[[ Given data, beginning ]]

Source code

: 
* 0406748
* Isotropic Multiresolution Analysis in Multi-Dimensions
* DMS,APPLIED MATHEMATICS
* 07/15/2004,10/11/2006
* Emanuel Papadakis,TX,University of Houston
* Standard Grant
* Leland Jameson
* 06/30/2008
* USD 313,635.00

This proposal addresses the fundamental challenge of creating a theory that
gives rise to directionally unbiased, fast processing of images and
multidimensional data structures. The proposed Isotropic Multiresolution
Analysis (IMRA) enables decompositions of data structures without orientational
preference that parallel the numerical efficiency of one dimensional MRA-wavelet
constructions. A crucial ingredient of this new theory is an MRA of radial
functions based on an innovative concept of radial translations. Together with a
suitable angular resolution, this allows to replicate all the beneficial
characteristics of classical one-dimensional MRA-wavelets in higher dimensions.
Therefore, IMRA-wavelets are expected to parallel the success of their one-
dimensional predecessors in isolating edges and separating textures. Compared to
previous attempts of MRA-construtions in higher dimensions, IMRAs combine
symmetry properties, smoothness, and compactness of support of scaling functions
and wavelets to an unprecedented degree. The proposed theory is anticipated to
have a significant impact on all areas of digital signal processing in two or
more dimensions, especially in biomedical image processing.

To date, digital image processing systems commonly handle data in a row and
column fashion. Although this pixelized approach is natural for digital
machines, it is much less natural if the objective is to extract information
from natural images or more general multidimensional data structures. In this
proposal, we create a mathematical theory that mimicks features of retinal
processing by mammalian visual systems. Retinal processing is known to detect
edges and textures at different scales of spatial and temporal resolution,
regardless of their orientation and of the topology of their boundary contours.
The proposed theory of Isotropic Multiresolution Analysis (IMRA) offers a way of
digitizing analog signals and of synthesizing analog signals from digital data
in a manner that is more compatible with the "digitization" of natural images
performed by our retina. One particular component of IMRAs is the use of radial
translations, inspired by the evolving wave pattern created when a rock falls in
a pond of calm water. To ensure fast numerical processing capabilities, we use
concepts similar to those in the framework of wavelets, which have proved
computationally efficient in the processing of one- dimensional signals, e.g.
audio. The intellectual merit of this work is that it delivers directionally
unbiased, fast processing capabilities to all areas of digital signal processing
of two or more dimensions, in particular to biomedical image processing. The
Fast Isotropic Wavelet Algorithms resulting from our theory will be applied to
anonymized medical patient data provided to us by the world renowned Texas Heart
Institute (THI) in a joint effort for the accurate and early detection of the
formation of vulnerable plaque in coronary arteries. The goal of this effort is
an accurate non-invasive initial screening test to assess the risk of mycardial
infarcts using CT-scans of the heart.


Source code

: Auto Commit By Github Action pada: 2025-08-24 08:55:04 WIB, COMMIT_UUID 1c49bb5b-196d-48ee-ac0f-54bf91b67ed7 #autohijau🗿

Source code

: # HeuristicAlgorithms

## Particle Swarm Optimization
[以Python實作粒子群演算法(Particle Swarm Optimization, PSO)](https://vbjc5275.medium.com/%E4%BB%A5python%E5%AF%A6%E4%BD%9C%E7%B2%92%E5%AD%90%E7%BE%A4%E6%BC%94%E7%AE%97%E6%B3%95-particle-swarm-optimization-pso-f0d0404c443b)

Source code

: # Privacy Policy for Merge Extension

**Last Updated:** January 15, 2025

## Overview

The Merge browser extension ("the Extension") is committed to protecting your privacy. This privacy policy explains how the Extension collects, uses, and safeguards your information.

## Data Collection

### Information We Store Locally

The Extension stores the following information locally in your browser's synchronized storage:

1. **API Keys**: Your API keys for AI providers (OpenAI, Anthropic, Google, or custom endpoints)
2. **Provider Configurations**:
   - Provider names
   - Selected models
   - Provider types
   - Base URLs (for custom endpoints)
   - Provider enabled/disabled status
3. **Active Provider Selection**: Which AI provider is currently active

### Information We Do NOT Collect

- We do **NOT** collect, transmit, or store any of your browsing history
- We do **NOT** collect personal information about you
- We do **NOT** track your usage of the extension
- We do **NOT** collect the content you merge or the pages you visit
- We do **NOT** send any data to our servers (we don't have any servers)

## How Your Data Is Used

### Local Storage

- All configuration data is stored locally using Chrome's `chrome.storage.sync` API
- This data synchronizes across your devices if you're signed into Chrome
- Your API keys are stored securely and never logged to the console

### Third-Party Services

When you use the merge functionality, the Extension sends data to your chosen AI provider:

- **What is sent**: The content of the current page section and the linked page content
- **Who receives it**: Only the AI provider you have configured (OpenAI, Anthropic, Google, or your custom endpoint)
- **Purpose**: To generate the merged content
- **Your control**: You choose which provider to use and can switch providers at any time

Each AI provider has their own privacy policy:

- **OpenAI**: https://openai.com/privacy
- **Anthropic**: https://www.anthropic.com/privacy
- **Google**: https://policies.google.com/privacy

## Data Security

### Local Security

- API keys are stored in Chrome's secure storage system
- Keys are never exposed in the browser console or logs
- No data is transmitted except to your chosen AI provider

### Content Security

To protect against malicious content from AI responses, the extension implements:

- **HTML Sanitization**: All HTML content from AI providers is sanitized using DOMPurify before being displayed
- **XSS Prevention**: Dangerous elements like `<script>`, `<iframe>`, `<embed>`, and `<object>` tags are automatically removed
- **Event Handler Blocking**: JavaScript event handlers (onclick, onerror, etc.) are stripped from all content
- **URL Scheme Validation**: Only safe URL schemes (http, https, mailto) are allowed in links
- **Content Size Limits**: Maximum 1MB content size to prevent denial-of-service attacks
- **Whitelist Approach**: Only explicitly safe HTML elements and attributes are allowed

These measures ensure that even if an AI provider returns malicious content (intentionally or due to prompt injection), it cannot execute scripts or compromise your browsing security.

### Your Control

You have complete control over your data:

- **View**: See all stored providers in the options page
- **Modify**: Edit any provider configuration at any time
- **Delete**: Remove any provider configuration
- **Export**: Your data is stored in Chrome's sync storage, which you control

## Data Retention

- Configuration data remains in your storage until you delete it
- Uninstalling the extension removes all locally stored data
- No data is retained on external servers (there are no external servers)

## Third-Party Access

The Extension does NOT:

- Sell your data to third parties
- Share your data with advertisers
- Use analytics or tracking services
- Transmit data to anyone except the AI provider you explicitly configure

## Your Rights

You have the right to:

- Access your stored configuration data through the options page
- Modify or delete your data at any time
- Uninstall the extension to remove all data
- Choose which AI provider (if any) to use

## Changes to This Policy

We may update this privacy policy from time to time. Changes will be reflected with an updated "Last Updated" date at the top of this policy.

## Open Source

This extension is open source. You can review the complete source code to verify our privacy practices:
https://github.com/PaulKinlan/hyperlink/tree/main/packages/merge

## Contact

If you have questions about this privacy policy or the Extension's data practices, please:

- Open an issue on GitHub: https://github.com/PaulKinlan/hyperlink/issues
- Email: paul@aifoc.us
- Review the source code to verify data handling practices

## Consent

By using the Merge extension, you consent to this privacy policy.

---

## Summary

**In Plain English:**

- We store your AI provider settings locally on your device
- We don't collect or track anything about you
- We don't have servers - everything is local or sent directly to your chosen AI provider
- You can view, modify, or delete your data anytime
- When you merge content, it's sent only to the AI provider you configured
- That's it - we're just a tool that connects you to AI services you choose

[[ Given data, end ]]

*Work item*. Copy out all the entries exactly once more.

*Output of the exercise*.
Source code

: 
* 0406748
* Isotropic Multiresolution Analysis in Multi-Dimensions
* DMS,APPLIED MATHEMATICS
* 07/15/2004,10/11/2006
* Emanuel Papadakis,TX,University of Houston
* Standard Grant
* Leland Jameson
* 06/30/2008
* USD 313,635.00

This proposal addresses the fundamental challenge of creating a theory that
gives rise to directionally unbiased, fast processing of images and
multidimensional data structures. The proposed Isotropic Multiresolution
Analysis (IMRA) enables decompositions of data structures without orientational
preference that parallel the numerical efficiency of one dimensional MRA-wavelet
constructions. A crucial ingredient of this new theory is an MRA of radial
functions based on an innovative concept of radial translations. Together with a
suitable angular resolution, this allows to replicate all the beneficial
characteristics of classical one-dimensional MRA-wavelets in higher dimensions.
Therefore, IMRA-wavelets are expected to parallel the success of their one-
dimensional predecessors in isolating edges and separating textures. Compared to
previous attempts of MRA-construtions in higher dimensions, IMRAs combine
symmetry properties, smoothness, and compactness of support of scaling functions
and wavelets to an unprecedented degree. The proposed theory is anticipated to
have a significant impact on all areas of digital signal processing in two or
more dimensions, especially in biomedical image processing.

To date, digital image processing systems commonly handle data in a row and
column fashion. Although this pixelized approach is natural for digital
machines, it is much less natural if the objective is to extract information
from natural images or more general multidimensional data structures. In this
proposal, we create a mathematical theory that mimicks features of retinal
processing by mammalian visual systems. Retinal processing is known to detect
edges and textures at different scales of spatial and temporal resolution,
regardless of their orientation and of the topology of their boundary contours.
The proposed theory of Isotropic Multiresolution Analysis (IMRA) offers a way of
digitizing analog signals and of synthesizing analog signals from digital data
in a manner that is more compatible with the "digitization" of natural images
performed by our retina. One particular component of IMRAs is the use of radial
translations, inspired by the evolving wave pattern created when a rock falls in
a pond of calm water. To ensure fast numerical processing capabilities, we use
concepts similar to those in the framework of wavelets, which have proved
computationally efficient in the processing of one- dimensional signals, e.g.
audio. The intellectual merit of this work is that it delivers directionally
unbiased, fast processing capabilities to all areas of digital signal processing
of two or more dimensions, in particular to biomedical image processing. The
Fast Isotropic Wavelet Algorithms resulting from our theory will be applied to
anonymized medical patient data provided to us by the world renowned Texas Heart
Institute (THI) in a joint effort for the accurate and early detection of the
formation of vulnerable plaque in coronary arteries. The goal of this effort is
an accurate non-invasive initial screening test to assess the risk of mycardial
infarcts using CT-scans of the heart.


Source code

: Auto Commit By Github Action pada: 2025-08-24 08:55:04 WIB, COMMIT_UUID 1c49bb5b-196d-48ee-ac0f-54bf91b67ed7 #autohijau🗿

Source code

: # HeuristicAlgorithms

## Particle Swarm Optimization
[以Python實作粒子群演算法(Particle Swarm Optimization, PSO)](https://vbjc5275.medium.com/%E4%BB%A5python%E5%AF%A6%E4%BD%9C%E7%B2%92%E5%AD%90%E7%BE%A4%E6%BC%94%E7%AE%97%E6%B3%95-particle-swarm-optimization-pso-f0d0404c443b)

Source code

: # Privacy Policy for Merge Extension

**Last Updated:** January 15, 2025

## Overview

The Merge browser extension ("the Extension") is committed to protecting your privacy. This privacy policy explains how the Extension collects, uses, and safeguards your information.

## Data Collection

### Information We Store Locally

The Extension stores the following information locally in your browser's synchronized storage:

1. **API Keys**: Your API keys for AI providers (OpenAI, Anthropic, Google, or custom endpoints)
2. **Provider Configurations**:
   - Provider names
   - Selected models
   - Provider types
   - Base URLs (for custom endpoints)
   - Provider enabled/disabled status
3. **Active Provider Selection**: Which AI provider is currently active

### Information We Do NOT Collect

- We do **NOT** collect, transmit, or store any of your browsing history
- We do **NOT** collect personal information about you
- We do **NOT** track your usage of the extension
- We do **NOT** collect the content you merge or the pages you visit
- We do **NOT** send any data to our servers (we don't have any servers)

## How Your Data Is Used

### Local Storage

- All configuration data is stored locally using Chrome's `chrome.storage.sync` API
- This data synchronizes across your devices if you're signed into Chrome
- Your API keys are stored securely and never logged to the console

### Third-Party Services

When you use the merge functionality, the Extension sends data to your chosen AI provider:

- **What is sent**: The content of the current page section and the linked page content
- **Who receives it**: Only the AI provider you have configured (OpenAI, Anthropic, Google, or your custom endpoint)
- **Purpose**: To generate the merged content
- **Your control**: You choose which provider to use and can switch providers at any time

Each AI provider has their own privacy policy:

- **OpenAI**: https://openai.com/privacy
- **Anthropic**: https://www.anthropic.com/privacy
- **Google**: https://policies.google.com/privacy

## Data Security

### Local Security

- API keys are stored in Chrome's secure storage system
- Keys are never exposed in the browser console or logs
- No data is transmitted except to your chosen AI provider

### Content Security

To protect against malicious content from AI responses, the extension implements:

- **HTML Sanitization**: All HTML content from AI providers is sanitized using DOMPurify before being displayed
- **XSS Prevention**: Dangerous elements like `<script>`, `<iframe>`, `<embed>`, and `<object>` tags are automatically removed
- **Event Handler Blocking**: JavaScript event handlers (onclick, onerror, etc.) are stripped from all content
- **URL Scheme Validation**: Only safe URL schemes (http, https, mailto) are allowed in links
- **Content Size Limits**: Maximum 1MB content size to prevent denial-of-service attacks
- **Whitelist Approach**: Only explicitly safe HTML elements and attributes are allowed

These measures ensure that even if an AI provider returns malicious content (intentionally or due to prompt injection), it cannot execute scripts or compromise your browsing security.

### Your Control

You have complete control over your data:

- **View**: See all stored providers in the options page
- **Modify**: Edit any provider configuration at any time
- **Delete**: Remove any provider configuration
- **Export**: Your data is stored in Chrome's sync storage, which you control

## Data Retention

- Configuration data remains in your storage until you delete it
- Uninstalling the extension removes all locally stored data
- No data is retained on external servers (there are no external servers)

## Third-Party Access

The Extension does NOT:

- Sell your data to third parties
- Share your data with advertisers
- Use analytics or tracking services
- Transmit data to anyone except the AI provider you explicitly configure

## Your Rights

You have the right to:

- Access your stored configuration data through the options page
- Modify or delete your data at any time
- Uninstall the extension to remove all data
- Choose which AI provider (if any) to use

## Changes to This Policy

We may update this privacy policy from time to time. Changes will be reflected with an updated "Last Updated" date at the top of this policy.

## Open Source

This extension is open source. You can review the complete source code to verify our privacy practices:
https://github.com/PaulKinlan/hyperlink/tree/main/packages/merge

## Contact

If you have questions about this privacy policy or the Extension's data practices, please:

- Open an issue on GitHub: https://github.com/PaulKinlan/hyperlink/issues
- Email: paul@aifoc.us
- Review the source code to verify data handling practices

## Consent

By using the Merge extension, you consent to this privacy policy.

---

## Summary

**In Plain English:**

- We store your AI provider settings locally on your device
- We don't collect or track anything about you
- We don't have servers - everything is local or sent directly to your chosen AI provider
- You can view, modify, or delete your data anytime
- When you merge content, it's sent only to the AI provider you configured
- That's it - we're just a tool that connects you to AI services you choose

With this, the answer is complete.